By that time I remember to have discovered the software design patterns book from The Gang of Four. Our applications began to fill with design patterns, the more you used the better, in a kind of competition won by the one who used the more complex and difficult pattern. I guess this helps me to understand the posts and articles I see now on refactoring to eliminate design patterns and the cost of all these changes in some projects.
Over the years I learned firsthand the KISS principle (Keep it Simple , Stupid) not only with patterns, but also when customizing graphical components on screen or with the ‘ghost requirement’, a name that I heard on a rise to a co-worker to refer to those features that nobody asked but one believes important to the customer and that ‘for sure’ he would end up needing.

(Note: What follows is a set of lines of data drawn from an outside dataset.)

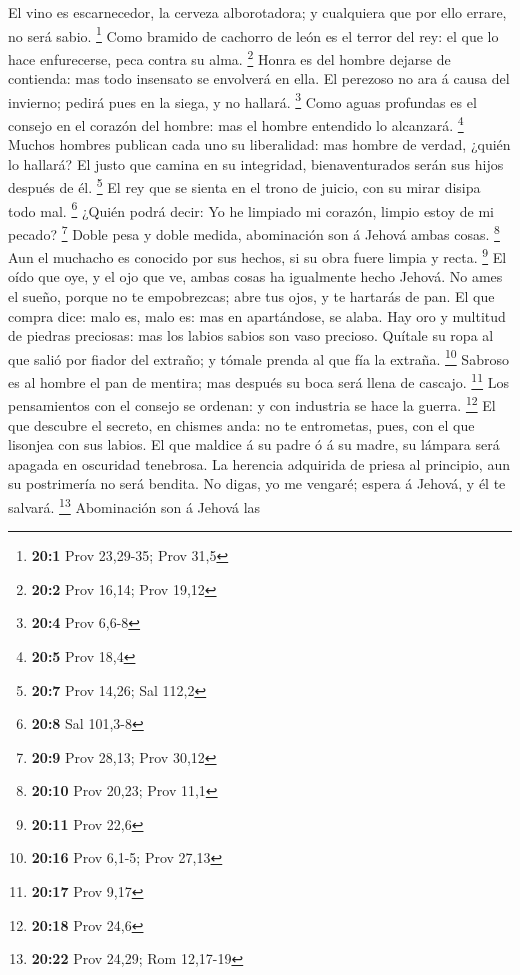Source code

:  El vino es escarnecedor, la cerveza alborotadora; y
cualquiera que por ello errare, no será sabio. \footnote{\textbf{20:1}
  Prov 23,29-35; Prov 31,5}  Como bramido de cachorro de
león es el terror del rey: el que lo hace enfurecerse, peca contra su
alma. \footnote{\textbf{20:2} Prov 16,14; Prov 19,12}  Honra
es del hombre dejarse de contienda: mas todo insensato se envolverá en
ella.  El perezoso no ara á causa del invierno; pedirá pues
en la siega, y no hallará. \footnote{\textbf{20:4} Prov 6,6-8}
 Como aguas profundas es el consejo en el corazón del
hombre: mas el hombre entendido lo alcanzará. \footnote{\textbf{20:5}
  Prov 18,4}  Muchos hombres publican cada uno su
liberalidad: mas hombre de verdad, ¿quién lo hallará?  El
justo que camina en su integridad, bienaventurados serán sus hijos
después de él. \footnote{\textbf{20:7} Prov 14,26; Sal 112,2}
 El rey que se sienta en el trono de juicio, con su mirar
disipa todo mal. \footnote{\textbf{20:8} Sal 101,3-8} 
¿Quién podrá decir: Yo he limpiado mi corazón, limpio estoy de mi
pecado? \footnote{\textbf{20:9} Prov 28,13; Prov 30,12} 
Doble pesa y doble medida, abominación son á Jehová ambas cosas.
\footnote{\textbf{20:10} Prov 20,23; Prov 11,1}  Aun el
muchacho es conocido por sus hechos, si su obra fuere limpia y recta.
\footnote{\textbf{20:11} Prov 22,6}  El oído que oye, y el
ojo que ve, ambas cosas ha igualmente hecho Jehová.  No
ames el sueño, porque no te empobrezcas; abre tus ojos, y te hartarás de
pan.  El que compra dice: malo es, malo es: mas en
apartándose, se alaba.  Hay oro y multitud de piedras
preciosas: mas los labios sabios son vaso precioso. 
Quítale su ropa al que salió por fiador del extraño; y tómale prenda al
que fía la extraña. \footnote{\textbf{20:16} Prov 6,1-5; Prov 27,13}
 Sabroso es al hombre el pan de mentira; mas después su
boca será llena de cascajo. \footnote{\textbf{20:17} Prov 9,17}
 Los pensamientos con el consejo se ordenan: y con
industria se hace la guerra. \footnote{\textbf{20:18} Prov 24,6}
 El que descubre el secreto, en chismes anda: no te
entrometas, pues, con el que lisonjea con sus labios.  El
que maldice á su padre ó á su madre, su lámpara será apagada en
oscuridad tenebrosa.  La herencia adquirida de priesa al
principio, aun su postrimería no será bendita.  No digas,
yo me vengaré; espera á Jehová, y él te salvará. \footnote{\textbf{20:22}
  Prov 24,29; Rom 12,17-19}  Abominación son á Jehová las
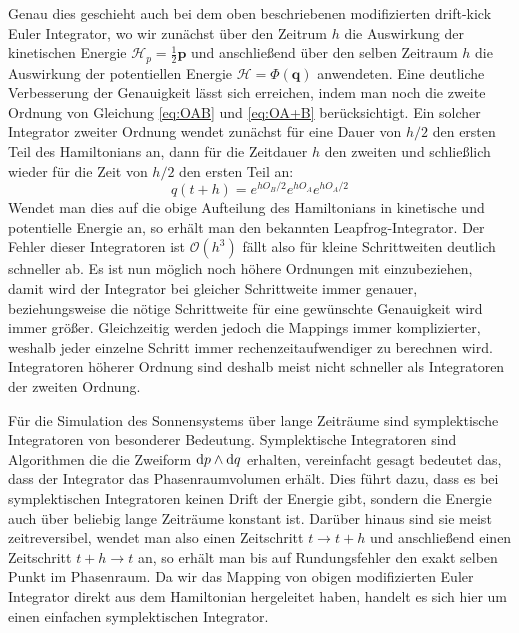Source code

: \documentclass[12pt,a4paper,twoside]{article}
\renewcommand{\cite}{\citep}
\renewcommand{\vec}{\mathbf}
\renewcommand{\H}{\mathcal H}
\begin{document}
Genau dies geschieht auch bei dem oben beschriebenen modifizierten drift-kick Euler Integrator,
wo wir zunächst über den Zeitrum $h$ die Auswirkung der kinetischen Energie $\H_p=\frac{1}{2}\vec{p}$ und anschließend über den selben Zeitraum $h$ die Auswirkung der potentiellen Energie $\H=\Phi(\vec{q})$ anwendeten.
Eine deutliche Verbesserung der Genauigkeit lässt sich erreichen, indem man noch die zweite Ordnung von Gleichung \ref{eq:OAB} und \ref{eq:OA+B} berücksichtigt. Ein solcher Integrator zweiter Ordnung wendet zunächst für eine Dauer von $h/2$ den ersten Teil des Hamiltonians an, dann für die Zeitdauer $h$ den zweiten und schließlich wieder für die Zeit von $h/2$ den ersten Teil an:
\begin{equation}
q(t+h)=e^{hO_B/2}e^{hO_A}e^{hO_A/2} \label{eq:secondorder}
\end{equation}
Wendet man dies auf die obige Aufteilung des Hamiltonians in kinetische und potentielle Energie an, so erhält man den bekannten Leapfrog-Integrator\cite{Duncan1998}. Der Fehler dieser Integratoren ist $\mathcal{O}(h^3)$ fällt also für kleine Schrittweiten deutlich schneller ab\cite{Chambers1999}.
Es ist nun möglich noch höhere Ordnungen mit einzubeziehen, damit wird der Integrator bei gleicher Schrittweite immer genauer, beziehungsweise die nötige Schrittweite für eine gewünschte Genauigkeit wird immer größer. Gleichzeitig werden jedoch die Mappings immer komplizierter, weshalb jeder einzelne Schritt immer rechenzeitaufwendiger zu berechnen wird. Integratoren höherer Ordnung sind deshalb meist nicht schneller als Integratoren der zweiten Ordnung\cite{Chambers1999}.

Für die Simulation des Sonnensystems über lange Zeiträume sind symplektische Integratoren von besonderer Bedeutung. Symplektische Integratoren sind Algorithmen die die Zweiform $\dif p \wedge \dif q$ erhalten, vereinfacht gesagt bedeutet das, dass der Integrator das Phasenraumvolumen erhält\cite{Duncan1998}. Dies führt dazu, dass es bei symplektischen Integratoren keinen Drift der Energie gibt, sondern die Energie auch über beliebig lange Zeiträume konstant ist\cite{Binney2008}. Darüber hinaus sind sie meist zeitreversibel, wendet man also einen Zeitschritt $t\to t+h$ und anschließend einen Zeitschritt $t+h\to t$ an, so erhält man bis auf Rundungsfehler den exakt selben Punkt im Phasenraum\cite{Duncan1998}.
Da wir das Mapping von obigen modifizierten Euler Integrator direkt aus dem Hamiltonian hergeleitet haben, handelt es sich hier um einen einfachen symplektischen Integrator\cite{Binney2008}.
\end{document}
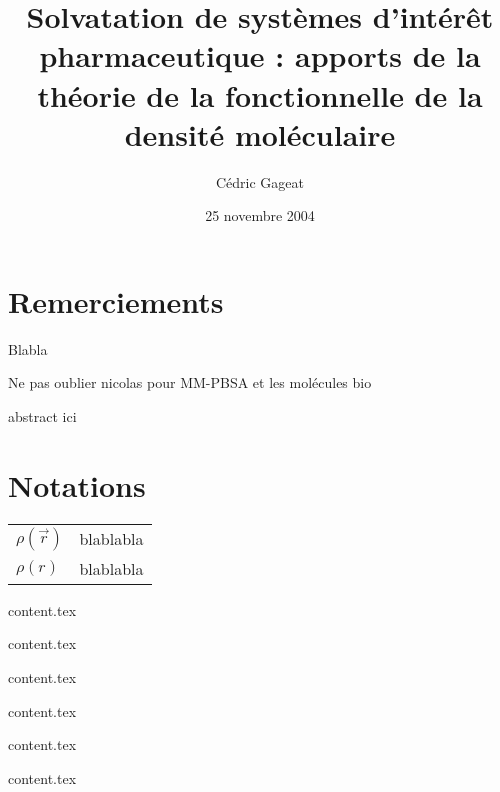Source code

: \documentclass{bredele}
\title{Solvatation de systèmes d’intérêt pharmaceutique : apports de la théorie de la fonctionnelle de la densité moléculaire}
\author{Cédric Gageat}
\date{25 novembre 2004}
\begin{document}
\maketitle

\frontmatter
\chapter*{Remerciements}
Blabla

Ne pas oublier nicolas pour MM-PBSA et les molécules bio

\clearpage

abstract ici

\clearemptydoublepage



\renewcommand\contentsname{Sommaire}
\tableofcontents
 
 
\renewcommand{\cftdotsep}{\cftnodots}
\clearpage \newpage
\listoffigures
\clearpage \newpage
\listoftables


\clearemptydoublepage
\chapter*{Notations}
\thispagestyle{empty}
\begin{tabular}{ll}
$\rho(\vec{r})$ & blablabla \\
$\rho(r)$ & blablabla 
\end{tabular}




\clearemptydoublepage
\mainmatter


\clearemptydoublepage
{content.tex}


\clearemptydoublepage
{content.tex}


\clearemptydoublepage
{content.tex}


\clearemptydoublepage
{content.tex}


\clearemptydoublepage
{content.tex}


\clearemptydoublepage
{content.tex}




\clearemptydoublepage
\backmatter
\end{document}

Long ago, a project manager on a client told me that someone in another team had indicated that it was impossible to get the functionality he asked. I replied that practically everything could be achieved by investing the necessary time. I was not clear enough . I should have added, Is it reasonable to use all that time on that functionality? With almost any programming language one can send a rocket to the moon but do you really want to go to the moon or do you want a working application on time?